In [1]:
import json
import numpy as np

### Load dataset

In [2]:
with open('dataset/smithsonian.json') as f:
    articles = json.load(f)

In [3]:
# Extract tags from articles
tags = []
for article in articles:
    tmp_arr = []
    article_tags = article.get('tags', '') if article.get('tags') else ''
    article_section = article.get('section', '') if article.get('section') else ''
    raw_tags = article_tags + ',' + article_section
    for tag in raw_tags.split(','):
        normalised_tag = tag.strip().lower()
        if normalised_tag != '':
            tmp_arr.append(normalised_tag)
    tags.append(' '.join(tmp_arr))

### Approach 1: TF-IDF

In [None]:
from sklearn.metrics.pairwise import cosine_similarity
from sklearn.feature_extraction.text import TfidfVectorizer

In [4]:
# Convert the tags to a matrix of TF-IDF features
vectorizer = TfidfVectorizer()
tfidf_matrix = vectorizer.fit_transform(tags)

In [5]:
# Function to generate recommendations for a user given a list of tags using TF-IDF
def recommend(user_preference_tags, num_recommendations=5):
    user_preference_string = ', '.join(user_preference_tags)
    user_preference_vector = vectorizer.transform([user_preference_string])
    similarities = cosine_similarity(user_preference_vector, tfidf_matrix)[0] # Cosine similarity return a list inside a list.
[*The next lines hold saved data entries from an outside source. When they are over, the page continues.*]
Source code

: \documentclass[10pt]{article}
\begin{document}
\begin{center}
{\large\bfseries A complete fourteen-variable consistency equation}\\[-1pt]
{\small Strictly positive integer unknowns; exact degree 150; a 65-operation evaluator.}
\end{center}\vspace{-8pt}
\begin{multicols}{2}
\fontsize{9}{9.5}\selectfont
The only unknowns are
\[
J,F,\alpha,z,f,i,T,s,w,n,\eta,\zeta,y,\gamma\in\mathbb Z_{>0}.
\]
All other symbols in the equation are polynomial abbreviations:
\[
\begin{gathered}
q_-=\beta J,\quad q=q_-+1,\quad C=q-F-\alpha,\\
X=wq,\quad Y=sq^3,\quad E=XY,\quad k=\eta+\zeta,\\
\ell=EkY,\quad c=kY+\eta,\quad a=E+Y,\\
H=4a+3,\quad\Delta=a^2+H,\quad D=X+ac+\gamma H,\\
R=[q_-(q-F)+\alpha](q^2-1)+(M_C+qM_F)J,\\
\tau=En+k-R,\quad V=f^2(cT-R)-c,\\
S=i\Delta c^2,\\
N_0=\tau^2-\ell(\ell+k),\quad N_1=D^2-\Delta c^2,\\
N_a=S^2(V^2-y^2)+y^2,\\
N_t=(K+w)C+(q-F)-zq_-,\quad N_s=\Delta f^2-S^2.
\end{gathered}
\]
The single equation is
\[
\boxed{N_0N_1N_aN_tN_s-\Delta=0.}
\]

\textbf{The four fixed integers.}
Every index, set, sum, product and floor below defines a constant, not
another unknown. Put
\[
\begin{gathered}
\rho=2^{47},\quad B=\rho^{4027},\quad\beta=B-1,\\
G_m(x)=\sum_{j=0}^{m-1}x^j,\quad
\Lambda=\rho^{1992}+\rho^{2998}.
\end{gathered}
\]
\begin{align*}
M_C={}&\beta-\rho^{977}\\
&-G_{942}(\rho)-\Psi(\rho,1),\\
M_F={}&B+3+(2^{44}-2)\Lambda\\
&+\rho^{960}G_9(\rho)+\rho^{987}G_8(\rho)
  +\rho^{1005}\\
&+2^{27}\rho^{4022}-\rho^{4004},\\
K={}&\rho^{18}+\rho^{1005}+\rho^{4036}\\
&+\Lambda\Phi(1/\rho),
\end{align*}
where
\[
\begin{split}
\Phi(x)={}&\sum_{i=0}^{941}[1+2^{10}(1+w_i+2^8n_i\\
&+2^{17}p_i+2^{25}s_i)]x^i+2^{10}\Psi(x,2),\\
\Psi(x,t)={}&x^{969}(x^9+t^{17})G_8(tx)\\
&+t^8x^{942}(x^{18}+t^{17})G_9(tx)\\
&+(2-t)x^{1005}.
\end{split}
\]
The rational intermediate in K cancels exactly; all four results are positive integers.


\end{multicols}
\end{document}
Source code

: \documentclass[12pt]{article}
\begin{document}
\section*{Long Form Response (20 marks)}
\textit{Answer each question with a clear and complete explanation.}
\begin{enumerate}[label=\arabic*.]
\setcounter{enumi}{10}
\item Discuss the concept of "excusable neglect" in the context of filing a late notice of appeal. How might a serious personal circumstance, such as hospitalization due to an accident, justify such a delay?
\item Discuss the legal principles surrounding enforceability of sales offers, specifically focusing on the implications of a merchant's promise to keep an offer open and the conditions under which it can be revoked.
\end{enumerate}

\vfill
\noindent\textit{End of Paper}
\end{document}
We only need the first list.
    sorted_article_indices = np.argsort(similarities)
    top_article_indices = sorted_article_indices[-num_recommendations:]
    return [articles[i]["title"] for i in top_article_indices]

In [48]:
print(recommend(['art', 'history'], 5))

['How the U.S. Government Deployed Grandma Moses Overseas in the Cold War', 'With AI Art, Process Is More Important Than the Product', "The Striking New Artworks That Follow Rockefeller Center's Grand Tradition of Public Art", 'The Story of Charles Willson Peale’s Massive Mastodon', 'These Portraits Made a Bold Statement in 19th-Century America']


### Approach 2: Embeddings

In [7]:
import torch
from transformers import BertModel, BertTokenizer
from sklearn.metrics.pairwise import cosine_similarity

  from .autonotebook import tqdm as notebook_tqdm


In [13]:
tokenizer = BertTokenizer.from_pretrained('bert-base-uncased')
model = BertModel.from_pretrained('bert-base-uncased')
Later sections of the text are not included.